[Document images with source code]

◇ ◇ ◇ ◇ ◇ ◇ ◇

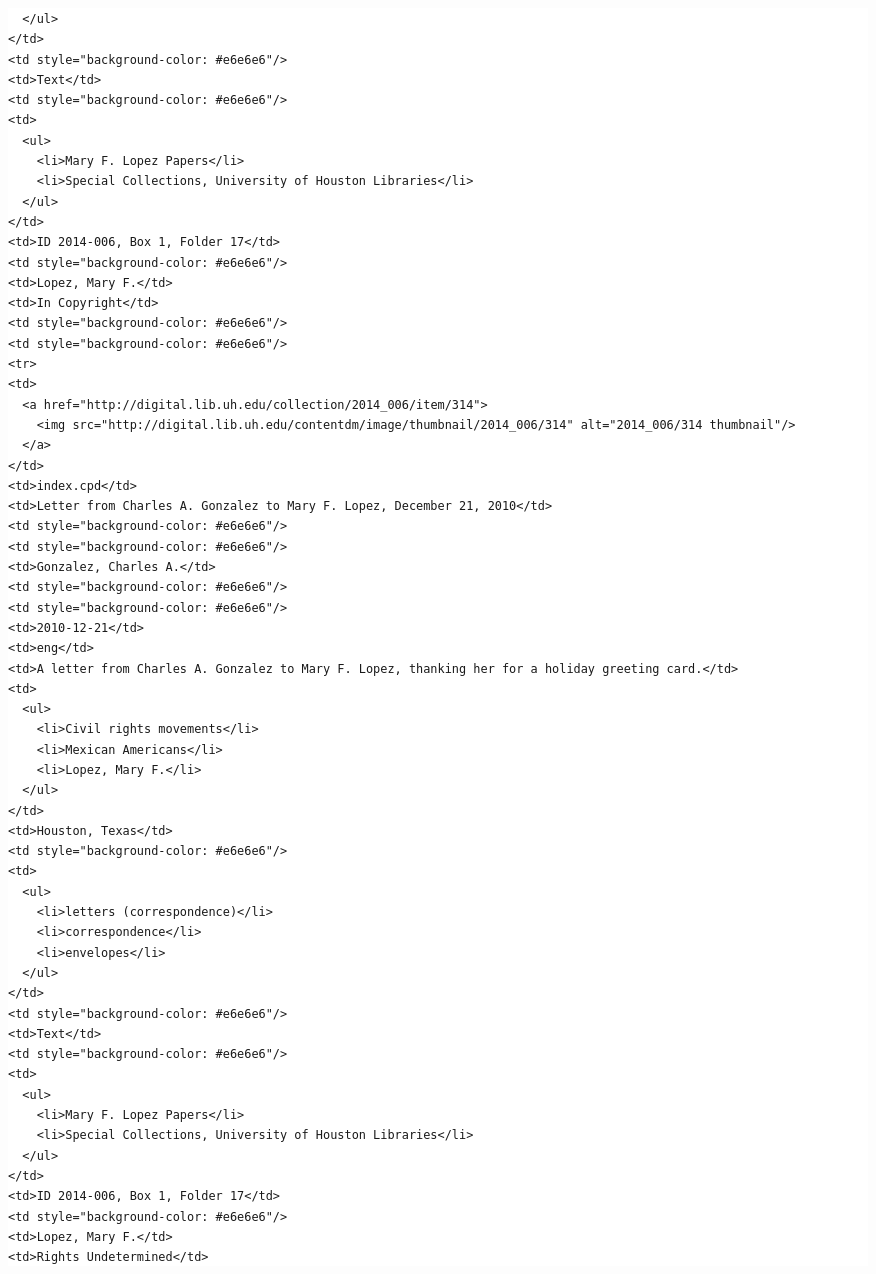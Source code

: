       </ul>
    </td>
    <td style="background-color: #e6e6e6"/>
    <td>Text</td>
    <td style="background-color: #e6e6e6"/>
    <td>
      <ul>
        <li>Mary F. Lopez Papers</li>
        <li>Special Collections, University of Houston Libraries</li>
      </ul>
    </td>
    <td>ID 2014-006, Box 1, Folder 17</td>
    <td style="background-color: #e6e6e6"/>
    <td>Lopez, Mary F.</td>
    <td>In Copyright</td>
    <td style="background-color: #e6e6e6"/>
    <td style="background-color: #e6e6e6"/>
    <tr>
    <td>
      <a href="http://digital.lib.uh.edu/collection/2014_006/item/314">
        <img src="http://digital.lib.uh.edu/contentdm/image/thumbnail/2014_006/314" alt="2014_006/314 thumbnail"/>
      </a>
    </td>
    <td>index.cpd</td>
    <td>Letter from Charles A. Gonzalez to Mary F. Lopez, December 21, 2010</td>
    <td style="background-color: #e6e6e6"/>
    <td style="background-color: #e6e6e6"/>
    <td>Gonzalez, Charles A.</td>
    <td style="background-color: #e6e6e6"/>
    <td style="background-color: #e6e6e6"/>
    <td>2010-12-21</td>
    <td>eng</td>
    <td>A letter from Charles A. Gonzalez to Mary F. Lopez, thanking her for a holiday greeting card.</td>
    <td>
      <ul>
        <li>Civil rights movements</li>
        <li>Mexican Americans</li>
        <li>Lopez, Mary F.</li>
      </ul>
    </td>
    <td>Houston, Texas</td>
    <td style="background-color: #e6e6e6"/>
    <td>
      <ul>
        <li>letters (correspondence)</li>
        <li>correspondence</li>
        <li>envelopes</li>
      </ul>
    </td>
    <td style="background-color: #e6e6e6"/>
    <td>Text</td>
    <td style="background-color: #e6e6e6"/>
    <td>
      <ul>
        <li>Mary F. Lopez Papers</li>
        <li>Special Collections, University of Houston Libraries</li>
      </ul>
    </td>
    <td>ID 2014-006, Box 1, Folder 17</td>
    <td style="background-color: #e6e6e6"/>
    <td>Lopez, Mary F.</td>
    <td>Rights Undetermined</td>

◇ ◇ ◇ ◇ ◇ ◇ ◇

Reprint the entries above exactly, images removed.

Source code

:       </ul>
    </td>
    <td style="background-color: #e6e6e6"/>
    <td>Text</td>
    <td style="background-color: #e6e6e6"/>
    <td>
      <ul>
        <li>Mary F. Lopez Papers</li>
        <li>Special Collections, University of Houston Libraries</li>
      </ul>
    </td>
    <td>ID 2014-006, Box 1, Folder 17</td>
    <td style="background-color: #e6e6e6"/>
    <td>Lopez, Mary F.</td>
    <td>In Copyright</td>
    <td style="background-color: #e6e6e6"/>
    <td style="background-color: #e6e6e6"/>
    <tr>
    <td>
      <a href="http://digital.lib.uh.edu/collection/2014_006/item/314">
        <img src="http://digital.lib.uh.edu/contentdm/image/thumbnail/2014_006/314" alt="2014_006/314 thumbnail"/>
      </a>
    </td>
    <td>index.cpd</td>
    <td>Letter from Charles A. Gonzalez to Mary F. Lopez, December 21, 2010</td>
    <td style="background-color: #e6e6e6"/>
    <td style="background-color: #e6e6e6"/>
    <td>Gonzalez, Charles A.</td>
    <td style="background-color: #e6e6e6"/>
    <td style="background-color: #e6e6e6"/>
    <td>2010-12-21</td>
    <td>eng</td>
    <td>A letter from Charles A. Gonzalez to Mary F. Lopez, thanking her for a holiday greeting card.</td>
    <td>
      <ul>
        <li>Civil rights movements</li>
        <li>Mexican Americans</li>
        <li>Lopez, Mary F.</li>
      </ul>
    </td>
    <td>Houston, Texas</td>
    <td style="background-color: #e6e6e6"/>
    <td>
      <ul>
        <li>letters (correspondence)</li>
        <li>correspondence</li>
        <li>envelopes</li>
      </ul>
    </td>
    <td style="background-color: #e6e6e6"/>
    <td>Text</td>
    <td style="background-color: #e6e6e6"/>
    <td>
      <ul>
        <li>Mary F. Lopez Papers</li>
        <li>Special Collections, University of Houston Libraries</li>
      </ul>
    </td>
    <td>ID 2014-006, Box 1, Folder 17</td>
    <td style="background-color: #e6e6e6"/>
    <td>Lopez, Mary F.</td>
    <td>Rights Undetermined</td>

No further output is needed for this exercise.